Y cabe preguntarse: si hay cerca de 90.000 novedades editoriales al año, como establece la Agencia del ISBN, ¿quién las lee? Este es uno de los grandes misterios del sector. Javier Rodríguez Marcos ha intentado desentrañarlo en El País y ha concluido algo que, quizá, gran parte del mundo editorial siempre ha sospechado: las leen pocos y, muchos de ellos, las mismas.

Eso explica, también, por qué los editores tienen que convivir con su gran tragedia, la obstinada y perversa devolución, que les obliga a poner a la venta en torno a un 50 por ciento más de lo que deberían para cumplir sus propios objetivos de venta, y lo saben. Y saben también que al menos la mitad de la tirada de muchas de sus decisiones editoriales regresará al mismo lugar del que partió. Al almacén, claro, así como a la cuenta de resultados -esta vez en rojo- y, al final de sus días, a la inmensa y desoladora hoguera de los fracasos editoriales.

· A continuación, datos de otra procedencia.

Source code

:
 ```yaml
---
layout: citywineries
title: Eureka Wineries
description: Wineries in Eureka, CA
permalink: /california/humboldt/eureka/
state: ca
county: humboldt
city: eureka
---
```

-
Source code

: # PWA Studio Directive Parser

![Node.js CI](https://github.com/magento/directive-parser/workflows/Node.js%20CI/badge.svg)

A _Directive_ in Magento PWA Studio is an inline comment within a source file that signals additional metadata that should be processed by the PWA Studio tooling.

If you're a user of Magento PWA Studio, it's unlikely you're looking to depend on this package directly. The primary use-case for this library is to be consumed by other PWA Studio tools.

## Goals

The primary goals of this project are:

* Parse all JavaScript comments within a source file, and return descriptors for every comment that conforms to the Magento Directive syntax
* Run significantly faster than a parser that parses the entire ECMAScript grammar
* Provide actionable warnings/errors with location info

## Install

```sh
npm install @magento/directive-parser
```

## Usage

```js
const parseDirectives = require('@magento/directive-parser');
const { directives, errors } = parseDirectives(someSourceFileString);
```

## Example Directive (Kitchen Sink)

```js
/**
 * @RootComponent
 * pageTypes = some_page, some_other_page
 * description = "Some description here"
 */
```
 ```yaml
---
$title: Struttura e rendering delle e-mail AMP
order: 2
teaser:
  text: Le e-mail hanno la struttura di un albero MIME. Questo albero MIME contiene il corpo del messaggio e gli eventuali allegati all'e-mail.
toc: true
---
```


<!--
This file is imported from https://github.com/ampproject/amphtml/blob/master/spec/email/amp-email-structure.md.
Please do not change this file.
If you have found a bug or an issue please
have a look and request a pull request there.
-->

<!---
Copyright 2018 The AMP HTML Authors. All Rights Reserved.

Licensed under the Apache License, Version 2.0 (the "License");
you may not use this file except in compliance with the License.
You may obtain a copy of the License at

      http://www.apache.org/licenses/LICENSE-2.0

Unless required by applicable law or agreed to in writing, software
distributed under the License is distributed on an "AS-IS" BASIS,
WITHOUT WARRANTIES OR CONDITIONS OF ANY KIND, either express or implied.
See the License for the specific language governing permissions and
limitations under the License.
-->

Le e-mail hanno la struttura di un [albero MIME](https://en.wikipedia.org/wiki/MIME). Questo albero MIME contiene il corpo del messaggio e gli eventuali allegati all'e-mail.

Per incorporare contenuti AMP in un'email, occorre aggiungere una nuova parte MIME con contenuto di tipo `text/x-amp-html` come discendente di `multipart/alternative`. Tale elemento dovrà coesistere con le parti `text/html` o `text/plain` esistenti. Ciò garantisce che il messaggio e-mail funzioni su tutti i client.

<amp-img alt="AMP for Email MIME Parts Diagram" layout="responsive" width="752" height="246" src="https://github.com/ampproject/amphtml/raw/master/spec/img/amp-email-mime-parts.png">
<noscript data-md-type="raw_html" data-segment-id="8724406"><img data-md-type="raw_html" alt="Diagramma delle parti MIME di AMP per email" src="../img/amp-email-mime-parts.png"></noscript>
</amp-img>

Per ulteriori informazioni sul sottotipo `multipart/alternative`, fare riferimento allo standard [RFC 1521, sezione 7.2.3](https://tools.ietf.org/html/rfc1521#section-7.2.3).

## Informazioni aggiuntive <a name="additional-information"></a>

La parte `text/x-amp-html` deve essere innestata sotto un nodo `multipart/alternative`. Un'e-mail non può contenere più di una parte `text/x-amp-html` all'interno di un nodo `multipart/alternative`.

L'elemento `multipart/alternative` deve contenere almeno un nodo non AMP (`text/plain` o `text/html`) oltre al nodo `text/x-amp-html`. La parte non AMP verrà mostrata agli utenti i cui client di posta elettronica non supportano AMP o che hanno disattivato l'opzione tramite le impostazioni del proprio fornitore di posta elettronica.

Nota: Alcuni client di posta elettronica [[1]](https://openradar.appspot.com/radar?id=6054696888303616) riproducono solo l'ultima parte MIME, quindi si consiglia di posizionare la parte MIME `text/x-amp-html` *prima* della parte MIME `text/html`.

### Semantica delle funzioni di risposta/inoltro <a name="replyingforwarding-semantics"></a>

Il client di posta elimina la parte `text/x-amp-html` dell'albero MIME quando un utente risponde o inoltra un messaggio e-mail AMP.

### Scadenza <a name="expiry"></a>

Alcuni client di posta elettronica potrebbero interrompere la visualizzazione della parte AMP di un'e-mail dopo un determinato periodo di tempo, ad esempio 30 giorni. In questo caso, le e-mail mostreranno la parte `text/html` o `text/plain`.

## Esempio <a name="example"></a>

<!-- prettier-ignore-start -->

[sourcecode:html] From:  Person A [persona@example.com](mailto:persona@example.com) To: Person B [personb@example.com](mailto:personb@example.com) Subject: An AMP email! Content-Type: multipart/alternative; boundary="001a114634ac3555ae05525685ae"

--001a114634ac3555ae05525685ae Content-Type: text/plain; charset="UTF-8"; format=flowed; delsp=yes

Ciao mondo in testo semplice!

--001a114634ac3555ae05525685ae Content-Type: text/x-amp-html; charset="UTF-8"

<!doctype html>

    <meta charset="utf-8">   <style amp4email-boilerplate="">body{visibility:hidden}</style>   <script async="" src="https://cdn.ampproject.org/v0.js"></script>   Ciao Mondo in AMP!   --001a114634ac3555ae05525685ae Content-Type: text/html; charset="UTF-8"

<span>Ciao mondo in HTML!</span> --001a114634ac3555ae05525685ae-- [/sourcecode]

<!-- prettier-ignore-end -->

Los editores no venden, exactamente, libros: venden cultura, historias extraordinarias, vaivenes emocionales, aprendizajes imperiosos; ofrecen, a quien la precise o la ambicione, la hermosa posibilidad de cultivarse.

Un país que no se cultiva es uno condenado a atormentarse bajo el creciente impulso de la ignorancia. Algo contra lo que los editores luchan denodadamente. Demasiado a menudo, sin la suficiente suerte.